- Required work: The result should be every line that contains the word "valid", taken from the material.
════════
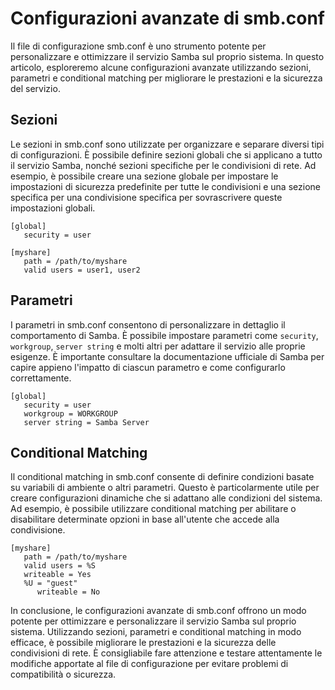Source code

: # Configurazioni avanzate di smb.conf

Il file di configurazione smb.conf è uno strumento potente per personalizzare e ottimizzare il servizio Samba sul proprio sistema. In questo articolo, esploreremo alcune configurazioni avanzate utilizzando sezioni, parametri e conditional matching per migliorare le prestazioni e la sicurezza del servizio.

## Sezioni

Le sezioni in smb.conf sono utilizzate per organizzare e separare diversi tipi di configurazioni. È possibile definire sezioni globali che si applicano a tutto il servizio Samba, nonché sezioni specifiche per le condivisioni di rete. Ad esempio, è possibile creare una sezione globale per impostare le impostazioni di sicurezza predefinite per tutte le condivisioni e una sezione specifica per una condivisione specifica per sovrascrivere queste impostazioni globali.

```
[global]
   security = user

[myshare]
   path = /path/to/myshare
   valid users = user1, user2
```

## Parametri

I parametri in smb.conf consentono di personalizzare in dettaglio il comportamento di Samba. È possibile impostare parametri come `security`, `workgroup`, `server string` e molti altri per adattare il servizio alle proprie esigenze. È importante consultare la documentazione ufficiale di Samba per capire appieno l'impatto di ciascun parametro e come configurarlo correttamente.

```
[global]
   security = user
   workgroup = WORKGROUP
   server string = Samba Server
```

## Conditional Matching

Il conditional matching in smb.conf consente di definire condizioni basate su variabili di ambiente o altri parametri. Questo è particolarmente utile per creare configurazioni dinamiche che si adattano alle condizioni del sistema. Ad esempio, è possibile utilizzare conditional matching per abilitare o disabilitare determinate opzioni in base all'utente che accede alla condivisione.

```
[myshare]
   path = /path/to/myshare
   valid users = %S
   writeable = Yes
   %U = "guest" 
      writeable = No
```

In conclusione, le configurazioni avanzate di smb.conf offrono un modo potente per ottimizzare e personalizzare il servizio Samba sul proprio sistema. Utilizzando sezioni, parametri e conditional matching in modo efficace, è possibile migliorare le prestazioni e la sicurezza delle condivisioni di rete. È consigliabile fare attenzione e testare attentamente le modifiche apportate al file di configurazione per evitare problemi di compatibilità o sicurezza.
════════
- Written response:
   valid users = user1, user2
   valid users = %S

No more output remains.